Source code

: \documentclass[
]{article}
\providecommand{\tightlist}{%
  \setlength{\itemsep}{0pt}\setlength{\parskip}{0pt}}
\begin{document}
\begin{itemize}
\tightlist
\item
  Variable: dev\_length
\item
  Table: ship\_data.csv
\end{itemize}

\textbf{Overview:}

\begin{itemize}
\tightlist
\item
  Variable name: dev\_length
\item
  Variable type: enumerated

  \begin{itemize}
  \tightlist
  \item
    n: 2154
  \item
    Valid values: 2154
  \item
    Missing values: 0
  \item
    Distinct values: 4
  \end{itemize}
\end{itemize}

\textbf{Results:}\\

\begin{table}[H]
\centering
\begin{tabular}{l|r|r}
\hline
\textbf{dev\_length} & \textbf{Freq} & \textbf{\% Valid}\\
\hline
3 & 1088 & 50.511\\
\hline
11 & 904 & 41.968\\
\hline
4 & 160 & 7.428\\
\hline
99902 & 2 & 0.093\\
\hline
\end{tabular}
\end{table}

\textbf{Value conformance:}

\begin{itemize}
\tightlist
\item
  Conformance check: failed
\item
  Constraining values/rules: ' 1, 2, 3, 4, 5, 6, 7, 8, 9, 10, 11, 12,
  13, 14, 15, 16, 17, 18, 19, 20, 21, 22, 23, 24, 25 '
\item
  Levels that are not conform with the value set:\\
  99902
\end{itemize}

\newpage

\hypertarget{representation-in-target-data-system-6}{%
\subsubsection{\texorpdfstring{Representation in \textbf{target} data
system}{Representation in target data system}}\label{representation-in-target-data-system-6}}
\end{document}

_Problem requirements_
Only the lines from the one containing "23, 24, 25 '" through the last line of the material should be returned, each one exactly as written.

_Task result_
  13, 14, 15, 16, 17, 18, 19, 20, 21, 22, 23, 24, 25 '
\item
  Levels that are not conform with the value set:\\
  99902
\end{itemize}

\newpage

\hypertarget{representation-in-target-data-system-6}{%
\subsubsection{\texorpdfstring{Representation in \textbf{target} data
system}{Representation in target data system}}\label{representation-in-target-data-system-6}}
\end{document}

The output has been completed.